### Available data
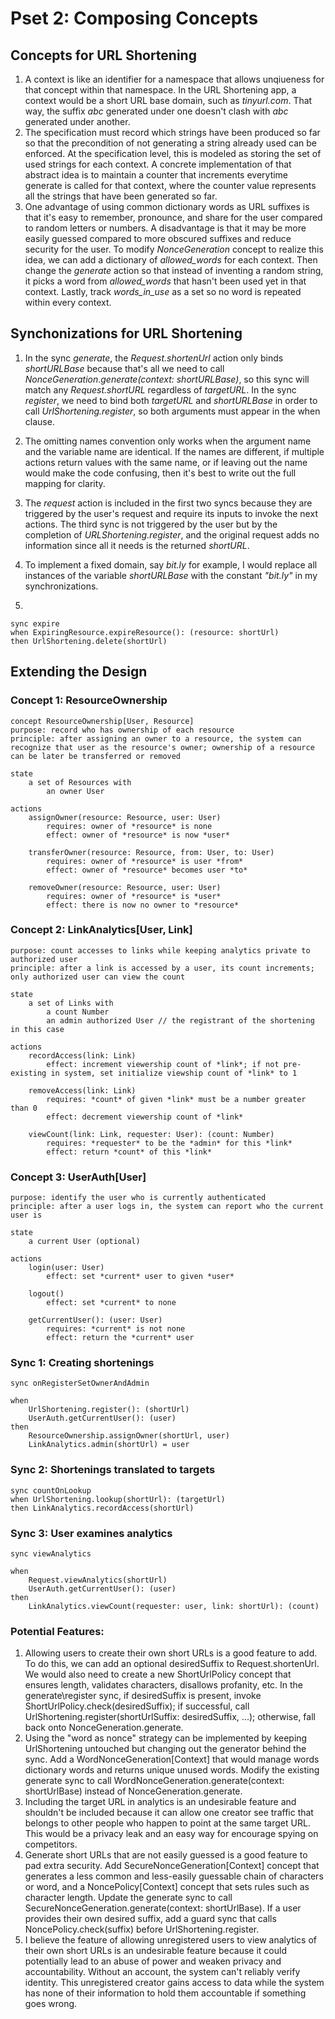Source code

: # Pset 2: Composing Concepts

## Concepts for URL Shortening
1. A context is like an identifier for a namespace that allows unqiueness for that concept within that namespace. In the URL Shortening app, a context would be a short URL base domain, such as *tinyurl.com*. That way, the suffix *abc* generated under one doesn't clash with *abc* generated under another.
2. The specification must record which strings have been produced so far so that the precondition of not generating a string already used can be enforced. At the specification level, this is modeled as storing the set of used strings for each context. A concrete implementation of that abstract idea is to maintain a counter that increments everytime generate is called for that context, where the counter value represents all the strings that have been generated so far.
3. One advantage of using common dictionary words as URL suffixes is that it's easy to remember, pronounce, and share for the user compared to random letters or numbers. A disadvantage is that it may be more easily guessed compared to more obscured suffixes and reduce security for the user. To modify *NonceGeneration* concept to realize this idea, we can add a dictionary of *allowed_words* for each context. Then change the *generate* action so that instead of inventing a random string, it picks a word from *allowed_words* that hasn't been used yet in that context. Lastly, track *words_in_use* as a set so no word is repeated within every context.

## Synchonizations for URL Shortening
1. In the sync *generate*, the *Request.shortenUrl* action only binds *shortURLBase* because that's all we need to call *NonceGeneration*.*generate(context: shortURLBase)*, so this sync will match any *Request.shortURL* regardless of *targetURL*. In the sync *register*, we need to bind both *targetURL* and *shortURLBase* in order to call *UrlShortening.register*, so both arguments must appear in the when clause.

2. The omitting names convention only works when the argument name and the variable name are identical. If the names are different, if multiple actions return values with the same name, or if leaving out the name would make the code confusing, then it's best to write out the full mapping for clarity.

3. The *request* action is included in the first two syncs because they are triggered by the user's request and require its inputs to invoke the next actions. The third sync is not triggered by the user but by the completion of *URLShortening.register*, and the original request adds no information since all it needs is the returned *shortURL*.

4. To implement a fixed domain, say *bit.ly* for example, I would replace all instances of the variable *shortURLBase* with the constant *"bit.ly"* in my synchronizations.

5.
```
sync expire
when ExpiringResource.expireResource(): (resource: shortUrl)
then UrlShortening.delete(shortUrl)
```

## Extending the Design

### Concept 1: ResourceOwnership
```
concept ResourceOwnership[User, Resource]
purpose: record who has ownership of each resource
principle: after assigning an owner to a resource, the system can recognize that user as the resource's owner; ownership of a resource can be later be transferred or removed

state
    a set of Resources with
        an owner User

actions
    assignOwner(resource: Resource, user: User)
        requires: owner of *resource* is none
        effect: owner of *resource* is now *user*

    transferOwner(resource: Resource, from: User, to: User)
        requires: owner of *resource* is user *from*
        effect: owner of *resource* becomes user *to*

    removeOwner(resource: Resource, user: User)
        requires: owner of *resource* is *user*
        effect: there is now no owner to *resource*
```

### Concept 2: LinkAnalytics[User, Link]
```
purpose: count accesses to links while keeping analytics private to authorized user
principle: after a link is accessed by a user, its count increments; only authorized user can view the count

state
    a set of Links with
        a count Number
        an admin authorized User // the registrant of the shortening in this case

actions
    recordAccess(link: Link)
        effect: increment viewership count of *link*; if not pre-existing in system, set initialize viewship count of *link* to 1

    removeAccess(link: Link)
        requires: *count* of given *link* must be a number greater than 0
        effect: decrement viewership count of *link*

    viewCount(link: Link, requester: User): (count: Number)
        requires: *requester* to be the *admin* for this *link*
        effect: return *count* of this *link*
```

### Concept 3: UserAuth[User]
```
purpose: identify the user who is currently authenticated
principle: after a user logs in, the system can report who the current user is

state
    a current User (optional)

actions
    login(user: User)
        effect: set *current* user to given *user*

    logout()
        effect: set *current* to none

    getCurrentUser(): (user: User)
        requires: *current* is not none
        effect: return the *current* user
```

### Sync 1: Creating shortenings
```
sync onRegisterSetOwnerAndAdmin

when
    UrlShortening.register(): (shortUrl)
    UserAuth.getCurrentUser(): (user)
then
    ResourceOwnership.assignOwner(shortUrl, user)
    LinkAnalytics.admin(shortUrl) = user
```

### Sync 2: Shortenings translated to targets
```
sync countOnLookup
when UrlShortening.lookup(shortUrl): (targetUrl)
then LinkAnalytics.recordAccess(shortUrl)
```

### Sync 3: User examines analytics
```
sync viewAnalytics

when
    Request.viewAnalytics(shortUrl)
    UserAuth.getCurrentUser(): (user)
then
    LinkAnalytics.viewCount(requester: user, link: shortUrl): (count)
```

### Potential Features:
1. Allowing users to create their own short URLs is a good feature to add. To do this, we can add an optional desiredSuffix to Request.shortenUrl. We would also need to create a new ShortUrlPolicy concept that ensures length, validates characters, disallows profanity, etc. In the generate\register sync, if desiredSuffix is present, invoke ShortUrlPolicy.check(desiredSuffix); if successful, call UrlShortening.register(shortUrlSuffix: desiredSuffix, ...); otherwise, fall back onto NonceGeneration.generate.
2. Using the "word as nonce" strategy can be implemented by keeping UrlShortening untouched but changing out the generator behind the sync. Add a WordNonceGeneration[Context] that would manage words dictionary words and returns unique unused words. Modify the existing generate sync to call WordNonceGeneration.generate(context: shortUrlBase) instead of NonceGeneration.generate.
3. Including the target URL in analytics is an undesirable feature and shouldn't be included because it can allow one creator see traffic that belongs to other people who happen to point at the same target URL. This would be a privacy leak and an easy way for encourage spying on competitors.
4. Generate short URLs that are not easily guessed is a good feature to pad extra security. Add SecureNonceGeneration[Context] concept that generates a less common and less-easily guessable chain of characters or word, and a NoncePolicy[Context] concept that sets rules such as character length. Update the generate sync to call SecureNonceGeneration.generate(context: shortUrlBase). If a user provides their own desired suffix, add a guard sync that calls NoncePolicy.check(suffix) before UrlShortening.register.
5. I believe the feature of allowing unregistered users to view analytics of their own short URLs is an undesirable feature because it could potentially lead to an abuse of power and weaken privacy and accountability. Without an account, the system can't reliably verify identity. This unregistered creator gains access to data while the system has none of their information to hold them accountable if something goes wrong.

### Problem details
Go through the data and show each line that holds "authorized".

### Result for this exercise
purpose: count accesses to links while keeping analytics private to authorized user
principle: after a link is accessed by a user, its count increments; only authorized user can view the count
        an admin authorized User // the registrant of the shortening in this case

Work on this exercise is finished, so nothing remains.